Qui mieux qu'un paysan, tel Hervé Treuil, connaît et comprend la campagne? L'agriculteur par son travail dessine nos paysages, repousse la friche. I1 entretient la ligne d'horizon qui peut être fermée -hélas- par une grande muraille de résineux, comme sur le plateau de Millevaches en haute Corrèze, où la déprise agricole et la diagonale du vide ont laissé place aux plantations trop denses, à la monoculture du bois.
Mais si l'agriculteur est, même malgré lui, l'architecte d'un terroir, il n'est pas toujours sensible à la beauté des paysages qu'il entretient ; quand bien même sa charrue en trace les contours et alors que ses vaches les animent de touches de couleur.
Oubliant le paysan qu'il doit rester (l'homme d'un pays) il arrive aussi -hélas- que tel agriculteur défigure un point de vue en entassant, par exemple, ses balles d'ensilage au prétexte que la production a besoin. Aussi de zones industrielles. D'où des abords de ferme qui insultent la poésie champêtre.
A contrario, le peintre-paysan Hervé Treuil est un poète de la nature doublé d'un agriculteur respectueux de l'environnement.
Chez lui, l'homme à la bèche tient la terre au bout de sa palette. C'est un excellent coloriste dont l'art n'est pas sans rappeler l'élégance de la peinture de Sisley.
Il maîtrise le trait. D'où - et c'est un compliment - un académisme des formes qui prouve qu'il sait. .. dessiner. Un académisme dont il sait se libérer (suffisamment ?) et qui lui permet de se distinguer des peintres du dimanche, bref des amateurs.
L'œuvre d'Hervé Treuil confirme ce que disait André Malraux: « le tableau n'est pas la photo de son modèle ».
S'il n'était pas un peintre de la sensibilité des couleurs, proche de l'école des précurseurs de l'impressionnisme, ses toiles ne voyageraient pas de Boston à San Francisco où Shanghaï (oui, jusqu'en Chine !) en passant, bien sûr, par sa Corrèze natale.
A bien regarder ses tableaux, on pense à Corot dont on disait: « les paysages expriment une émouvante simplicité signe d'une éternelle jeunesse ».
Il y a même du Turner dans ses brumes qu'il réussit aussi bien que ses neiges.
Des références qui peuvent heurter la modestie de celui qui revendique le titre de paysan mais qui, conscient de l'image du « bouseux » inventée par la petite bourgeoisie citadine, dit presque timidement: « les agriculteurs ont aussi le droit d'aimer la peinture, de pratiquer l'art ».
Et j'ajoute de devenir, comme lui, d'authentiques artistes!
En résumé, les œuvres d'Hervé Treuil ont toutes les qualités d'une peinture heureuse, sereine, bien maîtrisée.
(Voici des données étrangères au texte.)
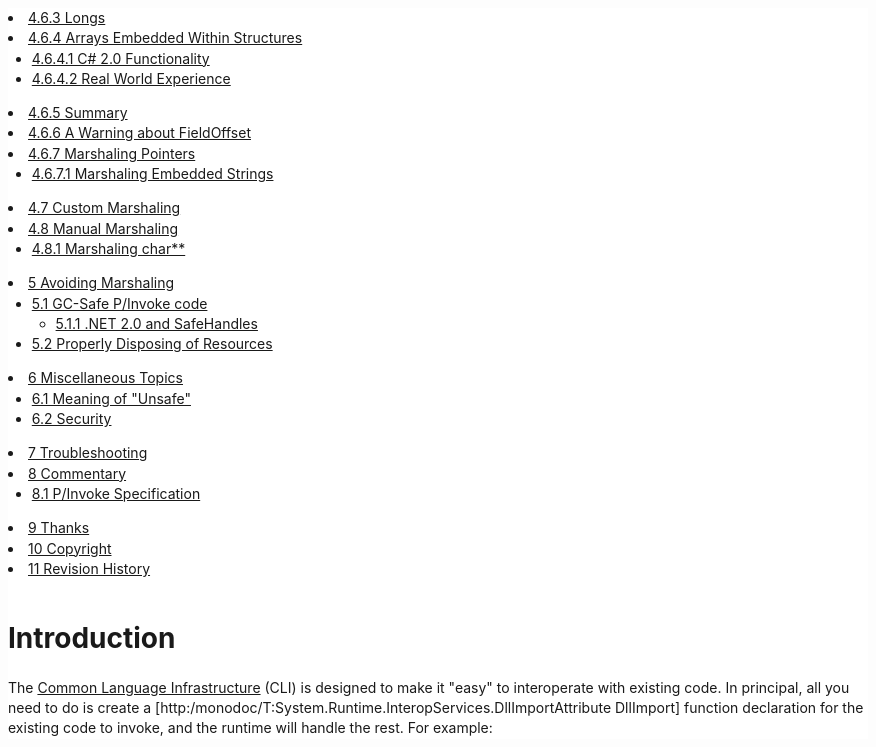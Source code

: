 <li><a href="#Longs">4.6.3 Longs</a></li>
<li><a href="#Arrays_Embedded_Within_Structures">4.6.4 Arrays Embedded Within Structures</a>
<ul>
<li><a href="#C.23_2.0_Functionality">4.6.4.1 C# 2.0 Functionality</a></li>
<li><a href="#Real_World_Experience">4.6.4.2 Real World Experience</a></li>
</ul></li>
<li><a href="#Summary_2">4.6.5 Summary</a></li>
<li><a href="#A_Warning_about_FieldOffset">4.6.6 A Warning about FieldOffset</a></li>
<li><a href="#Marshaling_Pointers">4.6.7 Marshaling Pointers</a>
<ul>
<li><a href="#Marshaling_Embedded_Strings">4.6.7.1 Marshaling Embedded Strings</a></li>
</ul></li>
</ul></li>
<li><a href="#Custom_Marshaling">4.7 Custom Marshaling</a></li>
<li><a href="#Manual_Marshaling">4.8 Manual Marshaling</a>
<ul>
<li><a href="#Marshaling_char.2A.2A">4.8.1 Marshaling char**</a></li>
</ul></li>
</ul></li>
<li><a href="#Avoiding_Marshaling">5 Avoiding Marshaling</a>
<ul>
<li><a href="#GC-Safe_P.2FInvoke_code">5.1 GC-Safe P/Invoke code</a>
<ul>
<li><a href="#.NET_2.0_and_SafeHandles">5.1.1 .NET 2.0 and SafeHandles</a></li>
</ul></li>
<li><a href="#Properly_Disposing_of_Resources">5.2 Properly Disposing of Resources</a></li>
</ul></li>
<li><a href="#Miscellaneous_Topics">6 Miscellaneous Topics</a>
<ul>
<li><a href="#Meaning_of_.22Unsafe.22">6.1 Meaning of &quot;Unsafe&quot;</a></li>
<li><a href="#Security">6.2 Security</a></li>
</ul></li>
<li><a href="#Troubleshooting">7 Troubleshooting</a></li>
<li><a href="#Commentary">8 Commentary</a>
<ul>
<li><a href="#P.2FInvoke_Specification">8.1 P/Invoke Specification</a></li>
</ul></li>
<li><a href="#Thanks">9 Thanks</a></li>
<li><a href="#Copyright">10 Copyright</a></li>
<li><a href="#Revision_History">11 Revision History</a></li>
</ul></td>
</tr>
</tbody>
</table>

Introduction
============

The [Common Language Infrastructure](http://www.ecma-international.org/publications/standards/ecma-335.htm) (CLI) is designed to make it "easy" to interoperate with existing code. In principal, all you need to do is create a [http:/monodoc/T:System.Runtime.InteropServices.DllImportAttribute DllImport] function declaration for the existing code to invoke, and the runtime will handle the rest. For example:
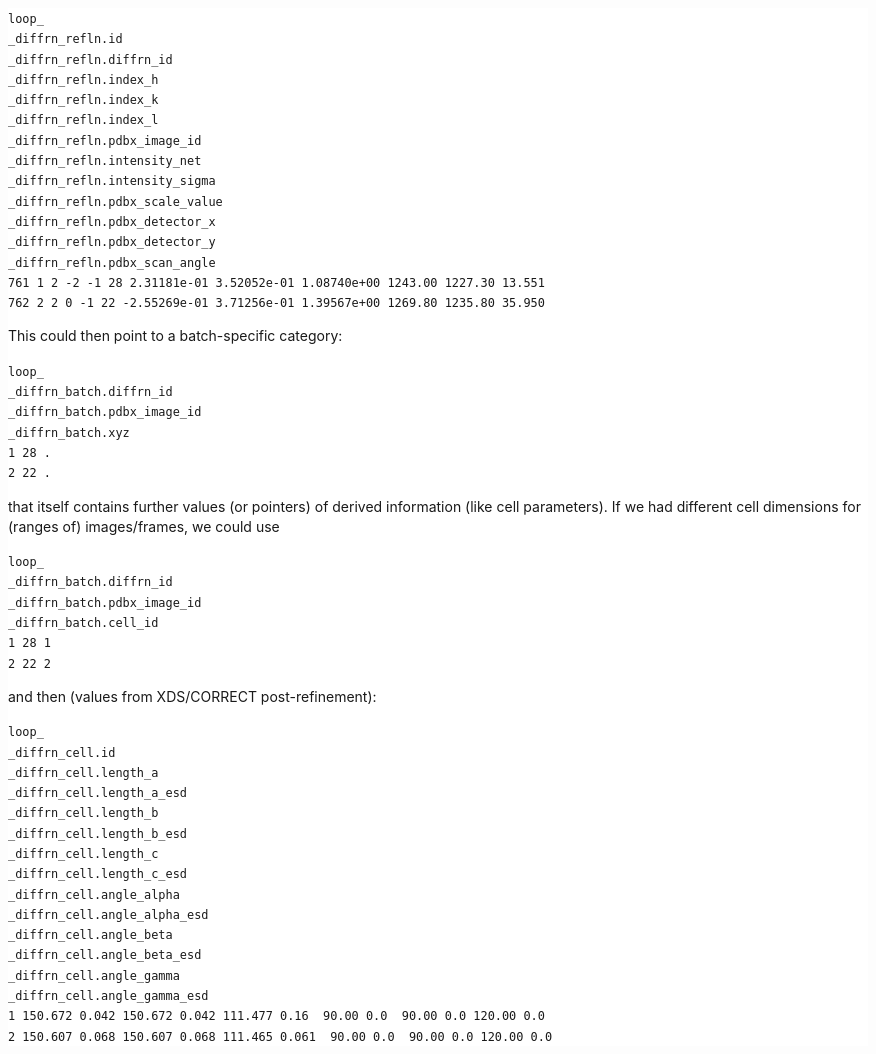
 ```
loop_
_diffrn_refln.id
_diffrn_refln.diffrn_id
_diffrn_refln.index_h
_diffrn_refln.index_k
_diffrn_refln.index_l
_diffrn_refln.pdbx_image_id
_diffrn_refln.intensity_net
_diffrn_refln.intensity_sigma
_diffrn_refln.pdbx_scale_value
_diffrn_refln.pdbx_detector_x
_diffrn_refln.pdbx_detector_y
_diffrn_refln.pdbx_scan_angle
761 1 2 -2 -1 28 2.31181e-01 3.52052e-01 1.08740e+00 1243.00 1227.30 13.551
762 2 2 0 -1 22 -2.55269e-01 3.71256e-01 1.39567e+00 1269.80 1235.80 35.950
```

This could then point to a batch-specific category:

```
loop_
_diffrn_batch.diffrn_id
_diffrn_batch.pdbx_image_id
_diffrn_batch.xyz
1 28 .
2 22 .
```

that itself contains further values (or pointers) of derived information (like cell parameters). If we had different cell dimensions for (ranges of) images/frames, we could use

```
loop_
_diffrn_batch.diffrn_id
_diffrn_batch.pdbx_image_id
_diffrn_batch.cell_id
1 28 1
2 22 2
```
and then (values from XDS/CORRECT post-refinement):

```
loop_
_diffrn_cell.id
_diffrn_cell.length_a
_diffrn_cell.length_a_esd
_diffrn_cell.length_b
_diffrn_cell.length_b_esd
_diffrn_cell.length_c
_diffrn_cell.length_c_esd
_diffrn_cell.angle_alpha
_diffrn_cell.angle_alpha_esd
_diffrn_cell.angle_beta
_diffrn_cell.angle_beta_esd
_diffrn_cell.angle_gamma
_diffrn_cell.angle_gamma_esd
1 150.672 0.042 150.672 0.042 111.477 0.16  90.00 0.0  90.00 0.0 120.00 0.0
2 150.607 0.068 150.607 0.068 111.465 0.061  90.00 0.0  90.00 0.0 120.00 0.0
```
Elles illustrent ce que disait Renoir « Un tableau doit être aimable, joyeux et joli ».
Cette peinture est-elle encore trop retenue, à l'image de sa personnalité? Doit-il passer de l'agriculture raisonnée (bravo pour ce choix, soit dit en passant) à. .. une peinture davantage libérée du raisonnable? C'est-à-dire évoluer vers une peinture moins sage pour mieux servir son don incontestable et.... sa jeunesse retenue?
Le débat est ouvert.
Mais, le secret est peut-être dans sa double activité d'aqriculteur et de peintre champêtre, parfois difficile à concilier.
Pour autant, l'artiste ne doit pas s'éloigner de ce style figuratif grâce auquel il met des couleurs sur la lumière et rester ce cœur paysan qui est, au fond, un grand architecte de l'univers.